Source texts of formatted documents

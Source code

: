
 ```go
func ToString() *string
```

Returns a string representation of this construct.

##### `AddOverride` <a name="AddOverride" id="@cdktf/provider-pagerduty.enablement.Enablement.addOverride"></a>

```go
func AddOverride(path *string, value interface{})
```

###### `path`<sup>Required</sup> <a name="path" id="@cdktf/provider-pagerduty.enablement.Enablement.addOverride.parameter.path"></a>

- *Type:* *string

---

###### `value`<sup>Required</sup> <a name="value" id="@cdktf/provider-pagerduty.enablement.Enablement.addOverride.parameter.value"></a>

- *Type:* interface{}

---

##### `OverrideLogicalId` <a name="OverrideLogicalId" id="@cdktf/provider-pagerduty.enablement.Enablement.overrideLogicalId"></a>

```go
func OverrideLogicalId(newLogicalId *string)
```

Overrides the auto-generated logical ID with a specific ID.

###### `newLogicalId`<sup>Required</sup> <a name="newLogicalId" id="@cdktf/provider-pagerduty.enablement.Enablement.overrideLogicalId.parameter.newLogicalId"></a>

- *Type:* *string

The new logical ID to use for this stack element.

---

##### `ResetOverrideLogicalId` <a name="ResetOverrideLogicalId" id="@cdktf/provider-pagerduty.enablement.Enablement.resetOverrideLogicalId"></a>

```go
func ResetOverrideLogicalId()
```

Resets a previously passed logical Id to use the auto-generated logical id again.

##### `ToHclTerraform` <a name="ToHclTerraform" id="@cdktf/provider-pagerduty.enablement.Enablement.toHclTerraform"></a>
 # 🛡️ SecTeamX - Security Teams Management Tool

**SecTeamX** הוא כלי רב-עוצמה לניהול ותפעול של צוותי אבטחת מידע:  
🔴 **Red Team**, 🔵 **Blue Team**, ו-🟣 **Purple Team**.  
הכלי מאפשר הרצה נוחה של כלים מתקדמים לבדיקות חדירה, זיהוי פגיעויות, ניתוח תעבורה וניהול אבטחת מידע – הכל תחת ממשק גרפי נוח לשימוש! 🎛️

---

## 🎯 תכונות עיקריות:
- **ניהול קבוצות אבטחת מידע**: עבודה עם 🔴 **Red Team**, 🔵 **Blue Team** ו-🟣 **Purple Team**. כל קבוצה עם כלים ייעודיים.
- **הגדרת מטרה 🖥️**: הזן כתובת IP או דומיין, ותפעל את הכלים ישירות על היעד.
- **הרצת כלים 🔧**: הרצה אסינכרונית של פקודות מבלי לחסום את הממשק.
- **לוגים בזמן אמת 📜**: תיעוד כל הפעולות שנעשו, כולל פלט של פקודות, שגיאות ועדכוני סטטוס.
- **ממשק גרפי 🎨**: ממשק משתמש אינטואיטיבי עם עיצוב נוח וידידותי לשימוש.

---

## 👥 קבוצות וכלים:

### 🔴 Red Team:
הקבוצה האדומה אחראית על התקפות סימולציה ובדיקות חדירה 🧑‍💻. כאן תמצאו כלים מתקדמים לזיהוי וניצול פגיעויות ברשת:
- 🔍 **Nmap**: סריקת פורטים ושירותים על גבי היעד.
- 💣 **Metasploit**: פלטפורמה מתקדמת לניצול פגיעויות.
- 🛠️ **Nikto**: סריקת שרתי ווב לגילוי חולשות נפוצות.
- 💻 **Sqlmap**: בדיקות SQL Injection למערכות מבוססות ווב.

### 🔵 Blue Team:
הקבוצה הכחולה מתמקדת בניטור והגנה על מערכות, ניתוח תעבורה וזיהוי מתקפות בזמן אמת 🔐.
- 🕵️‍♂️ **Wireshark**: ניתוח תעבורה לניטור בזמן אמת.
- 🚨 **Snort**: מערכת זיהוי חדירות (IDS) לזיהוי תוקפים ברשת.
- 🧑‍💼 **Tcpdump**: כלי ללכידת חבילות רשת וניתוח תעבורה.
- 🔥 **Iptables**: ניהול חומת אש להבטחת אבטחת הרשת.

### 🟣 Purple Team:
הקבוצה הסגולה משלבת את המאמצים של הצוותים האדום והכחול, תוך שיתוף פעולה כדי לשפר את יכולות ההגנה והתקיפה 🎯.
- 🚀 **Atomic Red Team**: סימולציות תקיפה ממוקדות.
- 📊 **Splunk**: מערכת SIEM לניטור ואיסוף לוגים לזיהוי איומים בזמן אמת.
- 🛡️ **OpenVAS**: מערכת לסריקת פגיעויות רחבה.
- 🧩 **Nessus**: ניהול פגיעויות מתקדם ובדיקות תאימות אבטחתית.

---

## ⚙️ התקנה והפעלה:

What is needed
Set down, exactly and only, the lines running from the one holding "הקבוצה האדומה אחראית" through the end of the records above, both ends included.

Response area
הקבוצה האדומה אחראית על התקפות סימולציה ובדיקות חדירה 🧑‍💻. כאן תמצאו כלים מתקדמים לזיהוי וניצול פגיעויות ברשת:
- 🔍 **Nmap**: סריקת פורטים ושירותים על גבי היעד.
- 💣 **Metasploit**: פלטפורמה מתקדמת לניצול פגיעויות.
- 🛠️ **Nikto**: סריקת שרתי ווב לגילוי חולשות נפוצות.
- 💻 **Sqlmap**: בדיקות SQL Injection למערכות מבוססות ווב.

### 🔵 Blue Team:
הקבוצה הכחולה מתמקדת בניטור והגנה על מערכות, ניתוח תעבורה וזיהוי מתקפות בזמן אמת 🔐.
- 🕵️‍♂️ **Wireshark**: ניתוח תעבורה לניטור בזמן אמת.
- 🚨 **Snort**: מערכת זיהוי חדירות (IDS) לזיהוי תוקפים ברשת.
- 🧑‍💼 **Tcpdump**: כלי ללכידת חבילות רשת וניתוח תעבורה.
- 🔥 **Iptables**: ניהול חומת אש להבטחת אבטחת הרשת.

### 🟣 Purple Team:
הקבוצה הסגולה משלבת את המאמצים של הצוותים האדום והכחול, תוך שיתוף פעולה כדי לשפר את יכולות ההגנה והתקיפה 🎯.
- 🚀 **Atomic Red Team**: סימולציות תקיפה ממוקדות.
- 📊 **Splunk**: מערכת SIEM לניטור ואיסוף לוגים לזיהוי איומים בזמן אמת.
- 🛡️ **OpenVAS**: מערכת לסריקת פגיעויות רחבה.
- 🧩 **Nessus**: ניהול פגיעויות מתקדם ובדיקות תאימות אבטחתית.

---

## ⚙️ התקנה והפעלה:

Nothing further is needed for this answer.